A 2016 St. Lawrance Seminary graduate and Plymouth, Wisconsin, native currently serves aboard one of the U.S. Navy’s most valuable and capable warships, one that can carry 5,000 sailors and more than 70 warplanes anywhere in the world to defend America.
Navy Petty Officer 3rd Class Andrew Gumieny is a personnel specialist aboard the aircraft carrier USS George Washington, currently dry-docked in Newport News, Virginia.
As a Navy personnel specialist, Gumieny is responsible for pay and personnel transactions for all sailors aboard the ship. He also manages administration of incoming and outgoing personnel.
“I get the chance to see a sailor when he arrives and also when he leaves the command,” Gumieny said. “I enjoy seeing how they change during their tour and what they are taking away from it.”
Often described by senior defense officials and policy makers as “4.5 acres of sovereign American territory,” aircraft carriers are the centerpiece of America’s naval forces. In times of crisis, the first question leaders ask is: “Where are the carriers?” Navy officials state that the presence of an aircraft carrier has frequently deterred potential adversaries from striking against U.S. interests.
George Washington is presently undergoing a four-year refueling complex overhaul (RCOH) at Newport News Shipbuilding, a process that includes refueling the ship’s nuclear reactors and modernizing more than 2,300 compartments and hundreds of systems. The carrier is expected to leave the shipyard in 2021 and return to Yokosuka, Japan, as the Navy’s only forward-deployed aircraft carrier.
While underway, the ship carries more than 70 jets, helicopters, and other aircraft, all of which take off from and land on the carrier’s 4.5-acre flight deck. Four powerful catapults launch aircraft off the bow of the ship. After lowering a tail hook that protrudes from the rear of the airframe, fixed-wing aircraft land by snagging a steel cable called an arresting wire.
George Washington is currently one of 11 aircraft carriers in the U.S. Navy. It is the sixth Nimitz-class carrier and the fourth Navy vessel named after the first president of the United States. Measuring nearly 1,100 feet from bow to stern on the flight deck, the ship is longer than three football fields. It is 257 feet wide, 244 feet high and weighs nearly 100,000 tons.
Gumieny credits success in the Navy to many of the lessons learned in Plymouth.

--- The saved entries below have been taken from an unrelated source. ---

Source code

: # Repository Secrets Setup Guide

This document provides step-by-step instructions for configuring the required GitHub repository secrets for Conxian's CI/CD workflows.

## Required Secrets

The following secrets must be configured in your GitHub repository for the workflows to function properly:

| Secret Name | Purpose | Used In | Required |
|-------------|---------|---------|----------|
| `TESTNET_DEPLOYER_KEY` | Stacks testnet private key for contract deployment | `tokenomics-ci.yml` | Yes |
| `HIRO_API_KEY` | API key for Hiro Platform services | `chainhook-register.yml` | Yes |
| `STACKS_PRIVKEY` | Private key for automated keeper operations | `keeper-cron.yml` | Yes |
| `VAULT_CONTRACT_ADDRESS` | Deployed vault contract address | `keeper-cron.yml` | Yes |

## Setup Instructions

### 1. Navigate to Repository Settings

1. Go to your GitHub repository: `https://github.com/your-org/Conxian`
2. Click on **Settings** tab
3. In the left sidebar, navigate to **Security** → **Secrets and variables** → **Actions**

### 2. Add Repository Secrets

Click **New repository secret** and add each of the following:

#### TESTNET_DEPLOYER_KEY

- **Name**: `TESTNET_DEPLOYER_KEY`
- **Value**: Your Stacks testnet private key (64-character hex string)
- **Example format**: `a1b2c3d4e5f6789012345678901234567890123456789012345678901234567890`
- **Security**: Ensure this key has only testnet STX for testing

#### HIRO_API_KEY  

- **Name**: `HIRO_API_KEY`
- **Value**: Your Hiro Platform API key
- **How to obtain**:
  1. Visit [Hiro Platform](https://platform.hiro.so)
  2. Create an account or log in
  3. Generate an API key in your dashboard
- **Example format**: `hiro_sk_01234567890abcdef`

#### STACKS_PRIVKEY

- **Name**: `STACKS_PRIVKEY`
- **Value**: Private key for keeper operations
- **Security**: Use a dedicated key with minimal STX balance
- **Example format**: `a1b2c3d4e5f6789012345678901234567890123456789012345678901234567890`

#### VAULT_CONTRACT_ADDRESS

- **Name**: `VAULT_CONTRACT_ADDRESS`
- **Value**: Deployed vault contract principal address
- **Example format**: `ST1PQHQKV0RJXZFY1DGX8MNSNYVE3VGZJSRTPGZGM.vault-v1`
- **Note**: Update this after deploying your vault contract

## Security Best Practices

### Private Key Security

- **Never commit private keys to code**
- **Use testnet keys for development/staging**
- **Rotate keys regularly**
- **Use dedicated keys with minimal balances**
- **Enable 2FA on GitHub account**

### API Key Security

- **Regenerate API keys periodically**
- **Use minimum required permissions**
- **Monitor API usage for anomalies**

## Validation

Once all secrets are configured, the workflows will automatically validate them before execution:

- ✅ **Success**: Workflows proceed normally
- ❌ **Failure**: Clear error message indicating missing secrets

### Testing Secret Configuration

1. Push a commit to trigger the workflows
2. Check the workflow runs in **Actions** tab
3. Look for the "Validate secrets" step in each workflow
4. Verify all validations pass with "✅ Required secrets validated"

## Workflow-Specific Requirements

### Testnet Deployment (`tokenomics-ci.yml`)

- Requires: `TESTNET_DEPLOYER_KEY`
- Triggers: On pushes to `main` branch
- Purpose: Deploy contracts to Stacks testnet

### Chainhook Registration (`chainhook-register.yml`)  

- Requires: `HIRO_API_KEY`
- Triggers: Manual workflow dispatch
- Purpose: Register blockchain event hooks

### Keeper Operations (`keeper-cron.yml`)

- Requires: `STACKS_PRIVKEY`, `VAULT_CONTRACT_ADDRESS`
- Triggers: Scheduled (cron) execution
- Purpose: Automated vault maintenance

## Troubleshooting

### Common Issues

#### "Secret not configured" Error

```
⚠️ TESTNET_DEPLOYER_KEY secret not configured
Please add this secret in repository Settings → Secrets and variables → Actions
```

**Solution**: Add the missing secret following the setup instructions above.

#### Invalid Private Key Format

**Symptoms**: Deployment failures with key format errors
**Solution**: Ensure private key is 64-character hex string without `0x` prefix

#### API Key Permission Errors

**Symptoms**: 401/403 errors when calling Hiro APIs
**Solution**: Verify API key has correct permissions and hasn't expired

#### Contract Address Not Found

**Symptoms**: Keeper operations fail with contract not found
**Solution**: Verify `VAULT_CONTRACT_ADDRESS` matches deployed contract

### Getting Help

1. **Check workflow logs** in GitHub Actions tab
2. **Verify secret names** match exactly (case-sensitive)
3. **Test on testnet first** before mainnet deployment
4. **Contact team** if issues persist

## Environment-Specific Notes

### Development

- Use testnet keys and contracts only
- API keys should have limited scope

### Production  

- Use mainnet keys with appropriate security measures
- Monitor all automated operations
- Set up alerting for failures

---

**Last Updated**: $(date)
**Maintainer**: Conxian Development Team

“My parents taught me the importance of independence solving problems on my own and doing my best not to burden others,” Gumieny said. “This attitude helps me become a more independent sailor and ultimately makes a more productive workspace.”
“Our ship’s motto is the Spirit of Freedom, and this motto is evidenced daily in the actions and character of our sailors,” said Capt. Glenn Jamison, commanding officer of USS George Washington. “The work they are involved in today is difficult, but is vital to national security, to our maritime strategy, and to our ability to provide compassion and aid when and where needed. I am always impressed by the level of professionalism and expertise demonstrated by the men and women who serve aboard George Washington.”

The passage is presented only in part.